We writers can be far too tough on ourselves, being ourselves up (quietly, hopefully!) for not getting pages done today, not getting enough words down--whatever the gauge is of your writing productivity. "Guilty" was a term George used. I can feel the sense that I'm letting myself down, or that I'm burning through another day of my limited number of days on Earth, one more day not improving myself as a writer.

But I think this is mental jiu-jitsu (or is it self-torture?). I'm in a down cycle in my actual writing-on-the-page writing right now, mainly because my current daily work involves a ton of other kinds of writing (journalism), and also because--to be honest--I haven't figured out the structure of my week to free up days, long patches of hours, for fiction writing. But I'm trying to be kind to myself. Not kicking myself for not doing it.
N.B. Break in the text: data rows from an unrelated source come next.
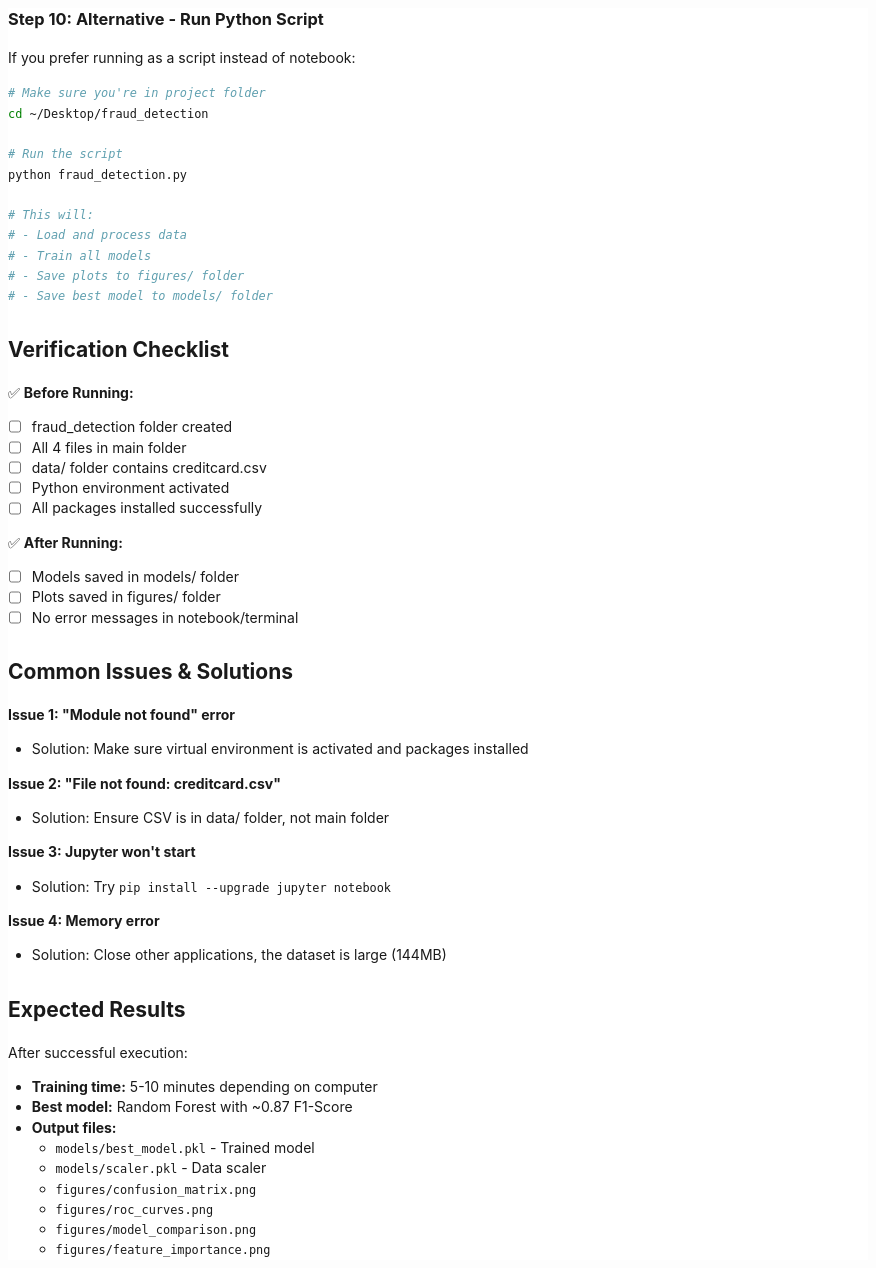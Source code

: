 ### Step 10: Alternative - Run Python Script

If you prefer running as a script instead of notebook:
```bash
# Make sure you're in project folder
cd ~/Desktop/fraud_detection

# Run the script
python fraud_detection.py

# This will:
# - Load and process data
# - Train all models
# - Save plots to figures/ folder
# - Save best model to models/ folder
```

## Verification Checklist

✅ **Before Running:**
- [ ] fraud_detection folder created
- [ ] All 4 files in main folder
- [ ] data/ folder contains creditcard.csv
- [ ] Python environment activated
- [ ] All packages installed successfully

✅ **After Running:**
- [ ] Models saved in models/ folder
- [ ] Plots saved in figures/ folder
- [ ] No error messages in notebook/terminal

## Common Issues & Solutions

**Issue 1: "Module not found" error**
- Solution: Make sure virtual environment is activated and packages installed

**Issue 2: "File not found: creditcard.csv"**
- Solution: Ensure CSV is in data/ folder, not main folder

**Issue 3: Jupyter won't start**
- Solution: Try `pip install --upgrade jupyter notebook`

**Issue 4: Memory error**
- Solution: Close other applications, the dataset is large (144MB)

## Expected Results

After successful execution:
- **Training time:** 5-10 minutes depending on computer
- **Best model:** Random Forest with ~0.87 F1-Score
- **Output files:**
  - `models/best_model.pkl` - Trained model
  - `models/scaler.pkl` - Data scaler
  - `figures/confusion_matrix.png`
  - `figures/roc_curves.png`
  - `figures/model_comparison.png`
  - `figures/feature_importance.png`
But something more. I know that my creative tank is getting re-filled, that strange phenomenon George cited from Twain. My head is exploding with little ideas (good for stories, not for novels), or images, or moments, or details, things that are sticking in my head. (The sticking is a good sign.) I'm not forcing it. I'm just letting it happen. I know that I'll be walking back into my writing room, closing the door, and letting it flow and see where it takes me. My gut tells me that it'll be soon, but I'm not sure. I think the difference is that--before--I was worried that I wouldn't close the door. (was it that thing called Resistance? don't know.) Now--I'm really not worried. Because I sense the well is being refilled. George's thoughtful answer to a great question clarifies this. Thanks.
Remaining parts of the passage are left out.